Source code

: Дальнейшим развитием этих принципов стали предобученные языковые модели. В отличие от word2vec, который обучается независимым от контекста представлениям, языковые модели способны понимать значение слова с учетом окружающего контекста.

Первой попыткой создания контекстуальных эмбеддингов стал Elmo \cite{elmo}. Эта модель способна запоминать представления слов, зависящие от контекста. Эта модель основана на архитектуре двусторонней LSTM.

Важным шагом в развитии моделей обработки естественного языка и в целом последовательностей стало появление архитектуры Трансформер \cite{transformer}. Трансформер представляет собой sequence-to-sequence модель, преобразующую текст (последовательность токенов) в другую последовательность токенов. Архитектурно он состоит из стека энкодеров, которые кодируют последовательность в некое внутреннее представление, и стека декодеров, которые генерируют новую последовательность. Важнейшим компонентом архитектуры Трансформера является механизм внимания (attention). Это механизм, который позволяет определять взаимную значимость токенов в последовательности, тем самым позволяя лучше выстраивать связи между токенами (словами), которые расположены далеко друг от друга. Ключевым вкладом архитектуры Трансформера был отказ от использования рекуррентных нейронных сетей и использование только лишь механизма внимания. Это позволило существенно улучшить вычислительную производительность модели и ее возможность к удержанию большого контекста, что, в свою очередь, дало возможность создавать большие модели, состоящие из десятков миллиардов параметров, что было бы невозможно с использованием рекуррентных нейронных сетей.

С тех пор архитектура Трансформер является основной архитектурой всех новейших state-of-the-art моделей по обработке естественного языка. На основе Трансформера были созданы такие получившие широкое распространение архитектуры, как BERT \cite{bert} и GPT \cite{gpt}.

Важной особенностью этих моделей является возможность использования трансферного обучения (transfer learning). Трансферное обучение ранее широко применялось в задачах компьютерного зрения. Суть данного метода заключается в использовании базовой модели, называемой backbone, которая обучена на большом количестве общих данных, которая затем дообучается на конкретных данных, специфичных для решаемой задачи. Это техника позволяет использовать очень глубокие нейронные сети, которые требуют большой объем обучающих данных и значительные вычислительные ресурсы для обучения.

..........

--- WHAT YOU HAVE TO DO ---
Out of the data above, give again only the lines starting at the one holding "учетом окружающего контекста." and ending at the one holding "Первой попыткой создания", unchanged.

--- ANSWER AREA ---
: Дальнейшим развитием этих принципов стали предобученные языковые модели. В отличие от word2vec, который обучается независимым от контекста представлениям, языковые модели способны понимать значение слова с учетом окружающего контекста.

Первой попыткой создания контекстуальных эмбеддингов стал Elmo \cite{elmo}. Эта модель способна запоминать представления слов, зависящие от контекста. Эта модель основана на архитектуре двусторонней LSTM.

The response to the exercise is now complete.